Limitation of the study

Consumer based camera usage for motion analysis presented several limitations. Due to the lack of real time calibration quality feedback from the MaxTRAQ 3D software, we chose to record and process the calibration recordings on location at the beginning of the data collection session to ensure a high-quality calibration was conducted. This process was time-consuming but necessary because discovering poor calibration after data collection was completed would disqualify the motion data acquisition for that session. Simply considering the actual outputs, the action sport cameras were not as accurate as the high-end motion capture cameras used in the study. Also, within the statistical significance confines (alpha = 0.01), the ASC systems produced acceptable outcomes relative to the V-8 and V-4 systems. However, to achieve these highly correlated results we learned the importance of properly illuminating the reflective markers. This potentially could be an issue with optical cameras used outdoors where natural light is dependent on many uncontrollable variables. One last limitation was the use of only a singular plane movement. Highlighting potential limitations of our methodology provides important guidance for future work to gain insight into the feasibility of using MV-4 and ASC for research purposes.

Future works

In the study, we incorporated 6 different camera arrays, two different calibration procedures, two different motion analysis systems and a motor-driven testing apparatus.
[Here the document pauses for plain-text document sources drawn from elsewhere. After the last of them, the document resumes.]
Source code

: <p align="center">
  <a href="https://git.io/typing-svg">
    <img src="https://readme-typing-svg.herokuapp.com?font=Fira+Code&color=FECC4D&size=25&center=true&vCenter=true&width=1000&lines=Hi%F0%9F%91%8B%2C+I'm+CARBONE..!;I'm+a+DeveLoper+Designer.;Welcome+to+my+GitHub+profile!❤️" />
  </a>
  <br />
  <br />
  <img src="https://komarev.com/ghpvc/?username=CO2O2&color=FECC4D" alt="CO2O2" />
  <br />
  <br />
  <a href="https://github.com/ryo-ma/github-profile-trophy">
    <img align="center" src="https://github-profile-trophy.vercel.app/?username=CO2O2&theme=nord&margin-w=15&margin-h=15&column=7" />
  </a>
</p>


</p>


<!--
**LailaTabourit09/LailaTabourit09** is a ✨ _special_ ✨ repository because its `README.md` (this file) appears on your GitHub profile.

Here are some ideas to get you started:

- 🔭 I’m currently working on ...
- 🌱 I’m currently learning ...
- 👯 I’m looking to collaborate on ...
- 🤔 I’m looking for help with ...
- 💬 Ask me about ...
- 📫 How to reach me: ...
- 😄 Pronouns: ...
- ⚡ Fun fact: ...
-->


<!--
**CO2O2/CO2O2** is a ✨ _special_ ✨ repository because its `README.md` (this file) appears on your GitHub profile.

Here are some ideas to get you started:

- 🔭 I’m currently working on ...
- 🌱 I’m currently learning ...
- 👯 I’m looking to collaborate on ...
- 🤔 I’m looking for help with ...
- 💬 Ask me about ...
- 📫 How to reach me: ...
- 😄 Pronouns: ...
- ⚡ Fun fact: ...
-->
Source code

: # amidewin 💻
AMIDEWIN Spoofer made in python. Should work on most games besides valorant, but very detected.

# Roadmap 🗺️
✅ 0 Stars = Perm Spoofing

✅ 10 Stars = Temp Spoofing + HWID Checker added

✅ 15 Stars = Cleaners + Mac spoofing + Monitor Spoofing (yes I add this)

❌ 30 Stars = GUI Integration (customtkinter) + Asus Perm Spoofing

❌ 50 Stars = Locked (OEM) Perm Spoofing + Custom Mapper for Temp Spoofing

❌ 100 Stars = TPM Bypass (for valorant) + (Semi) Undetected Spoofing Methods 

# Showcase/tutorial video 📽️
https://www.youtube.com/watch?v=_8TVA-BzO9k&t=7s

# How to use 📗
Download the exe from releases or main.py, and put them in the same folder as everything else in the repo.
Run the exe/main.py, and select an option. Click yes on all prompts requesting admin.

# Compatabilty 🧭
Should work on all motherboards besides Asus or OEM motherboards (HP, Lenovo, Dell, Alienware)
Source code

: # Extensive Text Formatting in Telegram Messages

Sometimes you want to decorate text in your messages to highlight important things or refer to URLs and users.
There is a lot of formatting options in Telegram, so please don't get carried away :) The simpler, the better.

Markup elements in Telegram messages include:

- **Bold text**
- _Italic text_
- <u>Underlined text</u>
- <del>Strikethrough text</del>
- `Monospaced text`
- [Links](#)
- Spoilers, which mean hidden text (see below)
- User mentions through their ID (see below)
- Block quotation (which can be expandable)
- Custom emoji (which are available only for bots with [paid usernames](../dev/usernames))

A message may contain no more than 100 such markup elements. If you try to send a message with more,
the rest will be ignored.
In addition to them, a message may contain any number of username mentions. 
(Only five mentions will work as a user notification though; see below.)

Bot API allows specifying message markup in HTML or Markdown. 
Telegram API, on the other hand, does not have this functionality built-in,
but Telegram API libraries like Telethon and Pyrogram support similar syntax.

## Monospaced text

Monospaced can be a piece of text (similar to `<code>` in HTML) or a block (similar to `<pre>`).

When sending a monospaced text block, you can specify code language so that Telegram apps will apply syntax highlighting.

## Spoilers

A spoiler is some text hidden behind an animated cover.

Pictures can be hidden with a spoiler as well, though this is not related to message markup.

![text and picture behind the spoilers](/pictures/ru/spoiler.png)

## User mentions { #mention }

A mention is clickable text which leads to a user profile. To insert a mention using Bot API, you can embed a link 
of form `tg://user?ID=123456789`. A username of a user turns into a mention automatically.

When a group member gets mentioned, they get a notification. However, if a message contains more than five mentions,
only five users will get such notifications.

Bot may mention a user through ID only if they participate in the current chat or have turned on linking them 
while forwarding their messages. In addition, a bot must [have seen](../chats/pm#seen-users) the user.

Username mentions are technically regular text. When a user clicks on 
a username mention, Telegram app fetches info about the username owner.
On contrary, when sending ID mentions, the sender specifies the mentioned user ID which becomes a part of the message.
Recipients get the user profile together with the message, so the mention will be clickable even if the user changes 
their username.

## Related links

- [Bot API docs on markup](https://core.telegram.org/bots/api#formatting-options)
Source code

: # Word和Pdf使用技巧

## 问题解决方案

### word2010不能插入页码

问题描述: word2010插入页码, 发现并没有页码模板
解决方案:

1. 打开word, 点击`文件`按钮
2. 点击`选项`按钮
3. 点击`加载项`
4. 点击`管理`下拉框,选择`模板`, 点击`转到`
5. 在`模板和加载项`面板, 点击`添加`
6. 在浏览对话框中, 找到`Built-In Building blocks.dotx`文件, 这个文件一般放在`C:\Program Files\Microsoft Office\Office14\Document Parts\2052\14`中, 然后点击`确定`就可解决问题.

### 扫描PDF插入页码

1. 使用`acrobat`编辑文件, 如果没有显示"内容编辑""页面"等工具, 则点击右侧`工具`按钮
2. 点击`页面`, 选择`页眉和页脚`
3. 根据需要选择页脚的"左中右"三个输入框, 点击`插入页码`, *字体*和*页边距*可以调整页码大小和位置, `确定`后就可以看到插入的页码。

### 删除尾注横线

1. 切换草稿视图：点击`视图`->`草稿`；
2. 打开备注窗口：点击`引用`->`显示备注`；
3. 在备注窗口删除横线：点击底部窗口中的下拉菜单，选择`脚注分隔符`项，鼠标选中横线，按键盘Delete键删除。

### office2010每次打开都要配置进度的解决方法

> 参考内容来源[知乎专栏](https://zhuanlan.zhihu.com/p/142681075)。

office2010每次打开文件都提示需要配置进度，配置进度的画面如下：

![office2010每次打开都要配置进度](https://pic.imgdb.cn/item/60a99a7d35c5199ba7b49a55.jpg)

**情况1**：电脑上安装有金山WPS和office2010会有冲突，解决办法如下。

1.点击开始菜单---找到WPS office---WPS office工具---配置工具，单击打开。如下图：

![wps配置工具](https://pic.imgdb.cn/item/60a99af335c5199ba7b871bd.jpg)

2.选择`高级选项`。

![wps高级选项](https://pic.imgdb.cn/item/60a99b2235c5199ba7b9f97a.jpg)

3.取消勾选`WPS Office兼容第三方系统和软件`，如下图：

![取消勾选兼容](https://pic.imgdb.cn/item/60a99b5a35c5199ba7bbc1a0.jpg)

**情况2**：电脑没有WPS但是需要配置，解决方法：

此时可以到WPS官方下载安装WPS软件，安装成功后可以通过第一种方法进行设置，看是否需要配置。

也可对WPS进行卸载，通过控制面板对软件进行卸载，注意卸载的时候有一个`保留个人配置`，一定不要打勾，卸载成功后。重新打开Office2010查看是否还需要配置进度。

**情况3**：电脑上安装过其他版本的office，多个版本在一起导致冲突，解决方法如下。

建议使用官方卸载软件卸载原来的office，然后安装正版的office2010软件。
The objective of the investigation was to analyze various consumer camera configurations and setups to identify the most accurate combinations for motion analysis. Overall, the preliminary findings were promising, and our next step in the process is to design an experiment with human participants to explore MV-4 and ASC validity in the context of whole-body 3D kinematic analysis in an outdoor setting. The extenuation of the present study will include multi-axis movements such as walking, running, lifting, and throwing activities in real-world settings.